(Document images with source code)
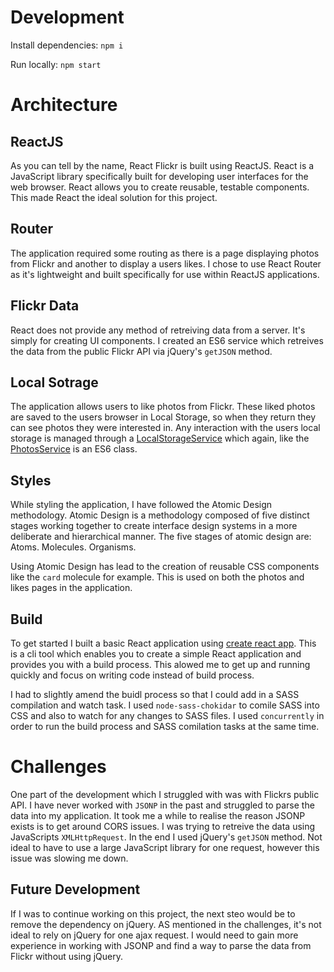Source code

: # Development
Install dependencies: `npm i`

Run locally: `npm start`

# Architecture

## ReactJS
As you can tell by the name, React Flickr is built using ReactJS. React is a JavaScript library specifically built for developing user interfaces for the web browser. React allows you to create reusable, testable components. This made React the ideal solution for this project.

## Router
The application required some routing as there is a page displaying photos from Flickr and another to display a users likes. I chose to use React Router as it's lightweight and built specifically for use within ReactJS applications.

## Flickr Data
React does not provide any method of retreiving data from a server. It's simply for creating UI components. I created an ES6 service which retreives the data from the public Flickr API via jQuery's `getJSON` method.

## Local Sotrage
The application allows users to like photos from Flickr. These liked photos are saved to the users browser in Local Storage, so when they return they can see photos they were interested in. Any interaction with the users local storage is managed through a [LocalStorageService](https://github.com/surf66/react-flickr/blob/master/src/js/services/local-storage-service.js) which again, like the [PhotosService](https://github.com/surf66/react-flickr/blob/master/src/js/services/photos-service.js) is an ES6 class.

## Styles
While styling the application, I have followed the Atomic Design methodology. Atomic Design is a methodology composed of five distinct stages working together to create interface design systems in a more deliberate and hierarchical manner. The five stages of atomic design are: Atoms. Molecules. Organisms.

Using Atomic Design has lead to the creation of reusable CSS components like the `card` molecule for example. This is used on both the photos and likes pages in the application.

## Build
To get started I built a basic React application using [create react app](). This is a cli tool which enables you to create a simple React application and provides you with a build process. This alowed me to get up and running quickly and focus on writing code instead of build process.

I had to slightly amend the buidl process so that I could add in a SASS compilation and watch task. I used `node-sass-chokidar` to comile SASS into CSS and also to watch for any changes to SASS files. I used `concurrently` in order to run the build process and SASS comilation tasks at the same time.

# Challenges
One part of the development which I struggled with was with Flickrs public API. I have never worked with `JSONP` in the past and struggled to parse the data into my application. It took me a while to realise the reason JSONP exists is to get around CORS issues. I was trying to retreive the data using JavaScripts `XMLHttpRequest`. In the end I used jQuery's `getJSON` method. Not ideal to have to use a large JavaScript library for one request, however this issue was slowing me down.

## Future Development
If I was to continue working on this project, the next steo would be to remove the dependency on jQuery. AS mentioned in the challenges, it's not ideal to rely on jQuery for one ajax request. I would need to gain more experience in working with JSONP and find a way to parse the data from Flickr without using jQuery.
---
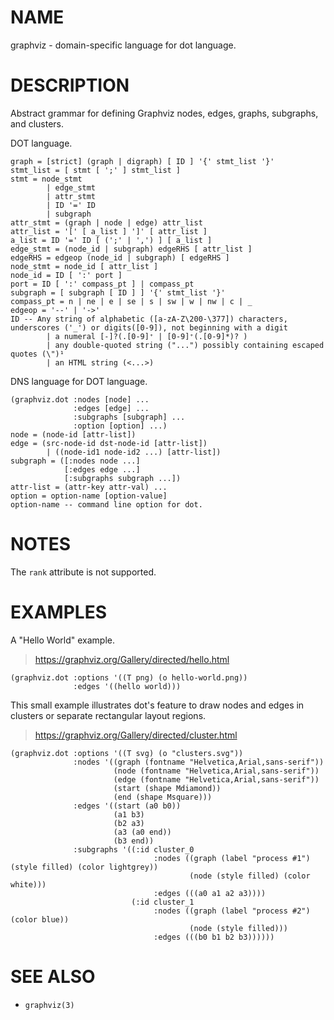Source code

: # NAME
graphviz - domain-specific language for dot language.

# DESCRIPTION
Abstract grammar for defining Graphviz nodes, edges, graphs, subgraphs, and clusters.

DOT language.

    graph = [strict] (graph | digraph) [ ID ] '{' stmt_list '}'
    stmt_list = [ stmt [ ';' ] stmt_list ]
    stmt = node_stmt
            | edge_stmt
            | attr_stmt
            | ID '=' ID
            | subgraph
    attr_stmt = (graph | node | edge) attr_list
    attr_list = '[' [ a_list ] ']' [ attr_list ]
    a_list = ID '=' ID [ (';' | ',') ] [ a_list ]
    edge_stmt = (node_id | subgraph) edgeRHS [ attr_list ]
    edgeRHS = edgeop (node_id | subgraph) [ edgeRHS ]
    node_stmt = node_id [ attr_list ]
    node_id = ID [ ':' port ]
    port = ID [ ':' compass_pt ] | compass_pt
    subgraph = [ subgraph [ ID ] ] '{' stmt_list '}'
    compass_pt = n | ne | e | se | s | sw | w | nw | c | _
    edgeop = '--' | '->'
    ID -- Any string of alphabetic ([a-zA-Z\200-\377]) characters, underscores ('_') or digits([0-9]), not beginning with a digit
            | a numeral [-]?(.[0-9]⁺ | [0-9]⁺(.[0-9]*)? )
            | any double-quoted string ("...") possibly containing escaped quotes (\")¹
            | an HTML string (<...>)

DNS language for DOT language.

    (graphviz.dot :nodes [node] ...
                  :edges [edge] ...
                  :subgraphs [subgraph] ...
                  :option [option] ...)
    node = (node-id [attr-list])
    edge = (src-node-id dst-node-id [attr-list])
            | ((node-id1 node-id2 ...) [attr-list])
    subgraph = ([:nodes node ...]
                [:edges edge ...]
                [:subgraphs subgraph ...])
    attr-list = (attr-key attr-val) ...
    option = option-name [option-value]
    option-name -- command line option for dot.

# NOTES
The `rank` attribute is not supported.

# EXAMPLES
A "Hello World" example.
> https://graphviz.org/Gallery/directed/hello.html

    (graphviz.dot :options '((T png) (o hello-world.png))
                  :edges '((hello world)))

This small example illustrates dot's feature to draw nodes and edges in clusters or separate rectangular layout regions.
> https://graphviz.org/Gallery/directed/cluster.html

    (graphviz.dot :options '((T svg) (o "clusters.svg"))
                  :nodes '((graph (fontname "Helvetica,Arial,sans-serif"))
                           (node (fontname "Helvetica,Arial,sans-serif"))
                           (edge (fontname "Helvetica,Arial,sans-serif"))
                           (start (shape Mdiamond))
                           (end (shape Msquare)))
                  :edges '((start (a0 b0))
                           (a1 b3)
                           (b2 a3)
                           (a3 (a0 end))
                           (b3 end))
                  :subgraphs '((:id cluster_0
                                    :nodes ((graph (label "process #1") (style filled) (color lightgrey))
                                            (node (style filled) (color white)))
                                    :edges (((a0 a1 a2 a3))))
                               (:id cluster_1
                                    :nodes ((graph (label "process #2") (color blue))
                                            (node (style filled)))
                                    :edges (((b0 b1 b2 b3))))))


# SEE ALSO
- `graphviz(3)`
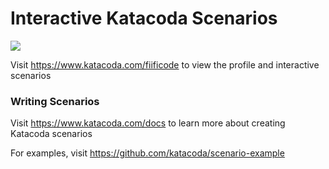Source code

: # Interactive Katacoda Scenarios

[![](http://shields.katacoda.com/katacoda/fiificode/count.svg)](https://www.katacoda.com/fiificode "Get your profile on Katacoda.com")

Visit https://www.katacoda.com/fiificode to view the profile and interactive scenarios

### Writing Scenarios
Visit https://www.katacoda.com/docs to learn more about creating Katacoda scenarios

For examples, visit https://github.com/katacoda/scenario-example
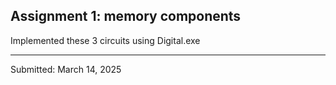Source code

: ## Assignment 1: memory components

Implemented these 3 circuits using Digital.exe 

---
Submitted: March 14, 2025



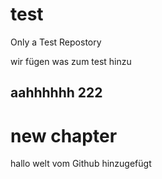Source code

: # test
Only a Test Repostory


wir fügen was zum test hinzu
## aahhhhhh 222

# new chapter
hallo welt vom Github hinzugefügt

§ **What you are asked to do**
Write out only the lines that run from the line containing "The application required" through the line containing "# Challenges", both included, exactly as they appear above.

§ **Response box**
The application required some routing as there is a page displaying photos from Flickr and another to display a users likes. I chose to use React Router as it's lightweight and built specifically for use within ReactJS applications.

## Flickr Data
React does not provide any method of retreiving data from a server. It's simply for creating UI components. I created an ES6 service which retreives the data from the public Flickr API via jQuery's `getJSON` method.

## Local Sotrage
The application allows users to like photos from Flickr. These liked photos are saved to the users browser in Local Storage, so when they return they can see photos they were interested in. Any interaction with the users local storage is managed through a [LocalStorageService](https://github.com/surf66/react-flickr/blob/master/src/js/services/local-storage-service.js) which again, like the [PhotosService](https://github.com/surf66/react-flickr/blob/master/src/js/services/photos-service.js) is an ES6 class.

## Styles
While styling the application, I have followed the Atomic Design methodology. Atomic Design is a methodology composed of five distinct stages working together to create interface design systems in a more deliberate and hierarchical manner. The five stages of atomic design are: Atoms. Molecules. Organisms.

Using Atomic Design has lead to the creation of reusable CSS components like the `card` molecule for example. This is used on both the photos and likes pages in the application.

## Build
To get started I built a basic React application using [create react app](). This is a cli tool which enables you to create a simple React application and provides you with a build process. This alowed me to get up and running quickly and focus on writing code instead of build process.

I had to slightly amend the buidl process so that I could add in a SASS compilation and watch task. I used `node-sass-chokidar` to comile SASS into CSS and also to watch for any changes to SASS files. I used `concurrently` in order to run the build process and SASS comilation tasks at the same time.

# Challenges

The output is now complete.